He had sojourned from cultivated boulevards to the remnant purchase of a cardboard shelter. Cleveland Vern grinned at the vagabond haven. The box read,
“Sugar Mill Appliances, South Hammock Blvd..”Cleveland had an indulgent fantasy extracted by the cause of time and fate. He had once owned Sugar Mill Appliances and the confusion of bounty that came with it. This was his inheritance, his legacy, a cardboard box. The stubborn rebel in him dreamed of burning the appliance warehouse to the ground and killing the bankers reproach with a fat insurance check. Foregoing reason, Cleveland gave the man in the box his tie clip, fourteen carrot gold. The box was his. The man gave a pointed sputtering thanks as he coughed a thick flemy cough and moved out of the box, The fortune of a relevant provocation, the tides of truth and time.

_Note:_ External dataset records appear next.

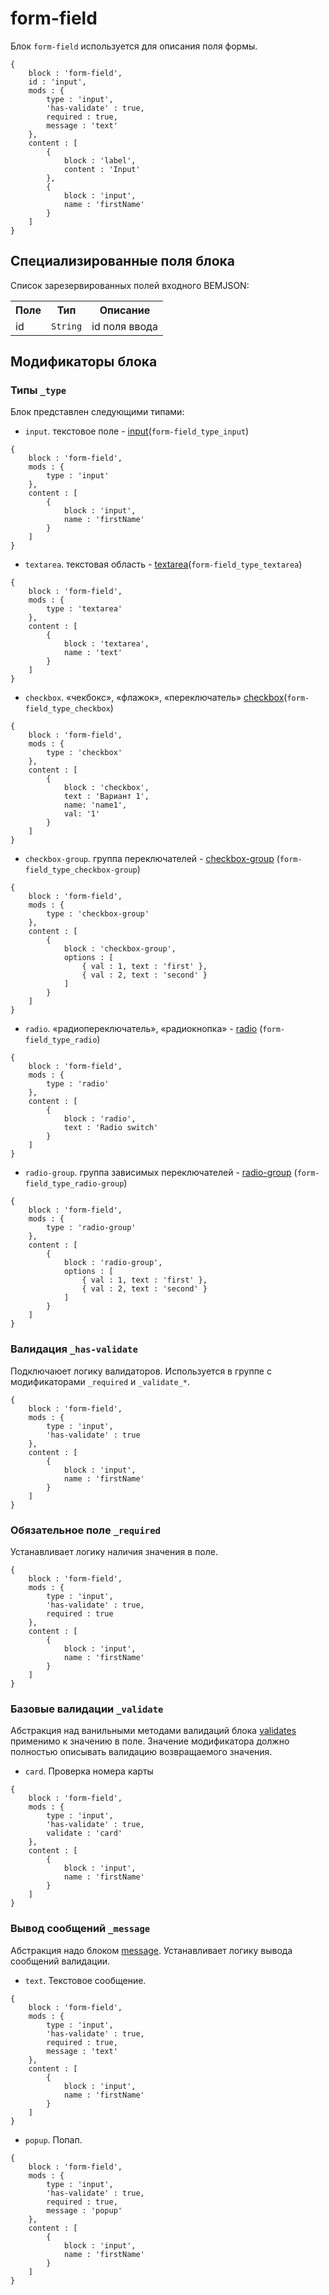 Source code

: # form-field

Блок `form-field` используется для описания поля формы.

```bemjson
{
    block : 'form-field',
    id : 'input',
    mods : {
        type : 'input',
        'has-validate' : true,
        required : true,
        message : 'text'
    },
    content : [
        {
            block : 'label',
            content : 'Input'
        },
        {
            block : 'input',
            name : 'firstName'
        }
    ]
}
```

## Специализированные поля блока

Список зарезервированных полей входного BEMJSON:

<table>
    <tr>
        <th>Поле</th>
        <th>Тип</th>
        <th>Описание</th>
    </tr>
    <tr>
        <td>id</td>
        <td>
            <code>String</code>
        </td>
        <td>id поля ввода</td>
    </tr>
</table>

## Модификаторы блока

### Типы `_type`

Блок представлен следующими типами:

* `input`. текстовое поле - [input](https://github.com/bem/bem-components/blob/v2/common.blocks/input/input.ru.md)(`form-field_type_input`)

```bemjson
{
    block : 'form-field',
    mods : {
        type : 'input'
    },
    content : [
        {
            block : 'input',
            name : 'firstName'
        }
    ]
}
```

* `textarea`. текстовая область - [textarea](https://github.com/bem/bem-components/blob/v2/common.blocks/textarea/textarea.ru.md)(`form-field_type_textarea`)

```bemjson
{
    block : 'form-field',
    mods : {
        type : 'textarea'
    },
    content : [
        {
            block : 'textarea',
            name : 'text'
        }
    ]
}
```

* `checkbox`. «чекбокс», «флажок», «переключатель» [checkbox](https://github.com/bem/bem-components/blob/v2/common.blocks/checkbox/checkbox.ru.md)(`form-field_type_checkbox`)

```bemjson
{
    block : 'form-field',
    mods : {
        type : 'checkbox'
    },
    content : [
        {
            block : 'checkbox',
            text : 'Вариант 1',
            name: 'name1',
            val: '1'
        }
    ]
}
```

* `checkbox-group`. группа переключателей - [checkbox-group](https://github.com/bem/bem-components/blob/v2/common.blocks/checkbox-group/checkbox-group.ru.md) (`form-field_type_checkbox-group`)

```bemjson
{
    block : 'form-field',
    mods : {
        type : 'checkbox-group'
    },
    content : [
        {
            block : 'checkbox-group',
            options : [
                { val : 1, text : 'first' },
                { val : 2, text : 'second' }
            ]
        }
    ]
}
```

* `radio`. «радиопереключатель», «радиокнопка» - [radio](https://github.com/bem/bem-components/blob/v2/common.blocks/radio/radio.ru.md) (`form-field_type_radio`)

```bemjson
{
    block : 'form-field',
    mods : {
        type : 'radio'
    },
    content : [
        {
            block : 'radio',
            text : 'Radio switch'
        }
    ]
}
```

* `radio-group`. группа зависимых переключателей - [radio-group](https://github.com/bem/bem-components/blob/v2/common.blocks/radio-group/radio-group.ru.md) (`form-field_type_radio-group`)

```bemjson
{
    block : 'form-field',
    mods : {
        type : 'radio-group'
    },
    content : [
        {
            block : 'radio-group',
            options : [
                { val : 1, text : 'first' },
                { val : 2, text : 'second' }
            ]
        }
    ]
}
```

### Валидация `_has-validate`

Подключаюет логику валидаторов. Используется в группе с модификаторами `_required` и `_validate_*`.

```bemjson
{
    block : 'form-field',
    mods : {
        type : 'input',
        'has-validate' : true
    },
    content : [
        {
            block : 'input',
            name : 'firstName'
        }
    ]
}
```
 
### Обязательное поле `_required` 

Устанавливает логику наличия значения в поле.

```bemjson
{
    block : 'form-field',
    mods : {
        type : 'input',
        'has-validate' : true,
        required : true
    },
    content : [
        {
            block : 'input',
            name : 'firstName'
        }
    ]
}
```

### Базовые валидации `_validate` 

Абстракция над ванильными методами валидаций блока [validates](../validates/validates.ru.md) применимо к значению в поле.
Значение модификатора должно полностью описывать валидацию возвращаемого значения.

* `card`. Проверка номера карты

```bemjson
{
    block : 'form-field',
    mods : {
        type : 'input',
        'has-validate' : true,
        validate : 'card'
    },
    content : [
        {
            block : 'input',
            name : 'firstName'
        }
    ]
}
```

### Вывод сообщений `_message` 

Абстракция надо блоком [message](../message/message.ru.md). Устанавливает логику вывода сообщений валидации.
 
* `text`. Текстовое сообщение.

```bemjson
{
    block : 'form-field',
    mods : {
        type : 'input',
        'has-validate' : true,
        required : true,
        message : 'text'
    },
    content : [
        {
            block : 'input',
            name : 'firstName'
        }
    ]
}
```

* `popup`. Попап.

```bemjson
{
    block : 'form-field',
    mods : {
        type : 'input',
        'has-validate' : true,
        required : true,
        message : 'popup'
    },
    content : [
        {
            block : 'input',
            name : 'firstName'
        }
    ]
}
```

Cleveland sat on the smooth surface of the appliance box floor; he stared at the gray granite and cement walls of the building across the alley. He had rank now, status in the cardboard town. He would rise to the challenge. He shifted in his makeshift home.
His face contorted in anger as the first trickle of rain leaked through the roof of the box. The others had plastic sheets covering their houses. He shifted in his three piece suit wondering what he would have to trade for a piece of plastic.